Smaller companies, left out of the Modified Special Incentive Package Scheme (M-SIPS)–which supports electronic clusters, but excludes solar–will struggle.

Why are we doing this?

In a sense, an old game is playing out. The Indian government is re-apportioning subsidies.

In the absence of much-needed reform, India’s power sector continues to suffer from fundamental problems of viability, said IIT-Delhi professor Rohit Chandra. “DISCOMs are struggling with liquidity, and tariff revisions are infrequent and inadequate.
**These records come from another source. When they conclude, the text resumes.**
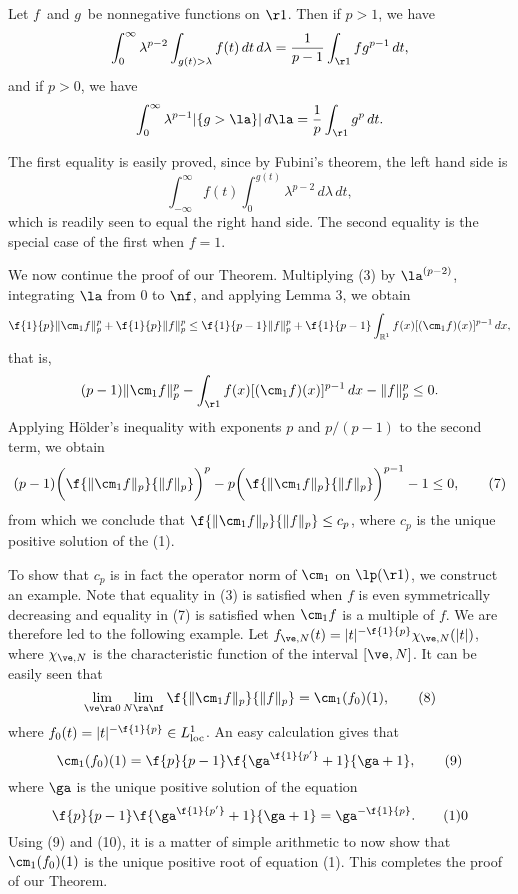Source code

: Let $f$\ and $g$\ be nonnegative functions on $\r1$.
Then if $p>1$, we have
$$ \int_0^\infty \lambda^{p-2} \int_{g(t) > \lambda} f(t) \, dt \, d\lambda
   =
   \frac1{p-1} \int_{\r1} f g^{p-1} \,dt ,$$
and if $p>0$, we have
$$ \int_0^\infty \lambda^{p-1} |\{g>\la\}| \, d\la
   =
   \frac1p \int_{\r1} g^p \,dt .$$
\endproclaim

\noindent
The first equality is easily proved, since by Fubini's theorem,
the left hand
side is
$$ \int_{-\infty}^\infty f(t) \int_0^{g(t)} \lambda^{p-2} \,d\lambda \, dt ,$$
which is readily seen to equal the right hand side.
The second equality is the special case of the first when $f=1$.

\bigskip

We now continue the proof of our Theorem.
Multiplying (3) by $\la^{(p-2)}$, integrating $\la$ from
$0$ to $\nf$, and applying Lemma 3, we obtain
$$
\f{1}{p}\|\cm_1f\|^p_p +\f{1}{p}\|f\|^p_p \le
\f{1}{p-1}\|f\|_p^p + \f{1}{p-1}\int_{\Bbb R^1}
 f(x) [(\cm_1f)(x)]^{p-1}\, dx,
$$
that is,
$$
(p-1)\|\cm_1f\|_p^p - \int_{\r1} f(x)[(\cm_1f)(x)]^{p-1} \, dx - \|f\|_p^p
\le 0.
$$
Applying H\" older's inequality with exponents $p$ and $p/(p-1)$ to
the second term, we obtain
$$
(p-1)\bigg(\f{\|\cm_1f\|_p}{\|f\|_p}\bigg)^{p}-
p\bigg(\f{\|\cm_1f\|_p}{\|f\|_p}\bigg)^{p-1}-1 \le 0, \tag7
$$
from which we conclude that $\f{\|\cm_1f\|_p}{\|f\|_p}\le c_p$,
where $c_p$ is
the unique positive solution of the (1).

To show that $c_p$ is in fact the operator norm of $\cm_1$ on
$\lp (\r1)$, we construct an example. Note that equality in (3)
is satisfied when $f$ is even symmetrically decreasing and equality
in (7) is satisfied when $\cm_1f$ is a multiple of $f$. We
are therefore led to the following example.
Let $f_{\ve, N}(t) = |t|^{-\f{1}{p}} \chi_{ \ve ,
 N}(|t|)$, where
$\chi_{\ve , N}$ is the characteristic
function of the  interval $[\ve ,N]$.
It can be easily seen that
$$
\lim_{\ve \ra 0}\lim_{N \ra \nf }\f{\|\cm_1f\|_p}{\|f\|_p} =
\cm_1(f_0)(1),\tag8
$$
where $f_0(t)=|t|^{-\f{1}{p}} \in L^1_{\text{loc}}$. An easy
calculation gives that
$$
\cm_1(f_0)(1)= \f{p}{p-1} \f{\ga^{\f{1}{p^\prime}}+1}{\ga +1},\tag9
$$
where $\ga $ is the unique positive solution of  the equation
$$
\f{p}{p-1} \f{\ga^{\f{1}{p^\prime}}+1}{\ga +1}= \ga^{-\f{1}{p}}.\tag10
$$
Using (9) and (10), it is a matter of simple
arithmetic to now show that $\cm_1(f_0)(1)$
is the unique positive root of  equation (1).
This completes the proof of our Theorem.

\bigskip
As a result, most private players cannot rely on power-purchase agreements (PPAs) and power markets alone to stay profitable. “They have to rely on repeated injections of liquidity [from the government] through schemes like UDAY and entities like PFC.”

The catch is the government’s not deep-pocketed enough, he said. “Given the Indian state’s finite resources, this subsidy relocation jumps between various power-adjacent sectors, upstream fuels [coal and gas], power generation, transmission, distribution, renewable energy, panel manufacturing, etc.”

The outcomes are predictable. “The unpredictability of knowing where the next subsidy will come from leads to scale and sprawl,” said Chandra. “Large companies integrate vertically to make sure that wherever the subsidies kick in, they are one of the beneficiaries. As long as some arm of the Indian state is paying you or injecting liquidity, you can use it to keep the rest of your power business afloat.”

Like Renew Power. In May this year, it announced a foray into solar manufacturing.

But while the heavyweights expand and stay afloat, India’s ad hoc policy plays seem to be leaving smaller manufacturers and developers in the lurch.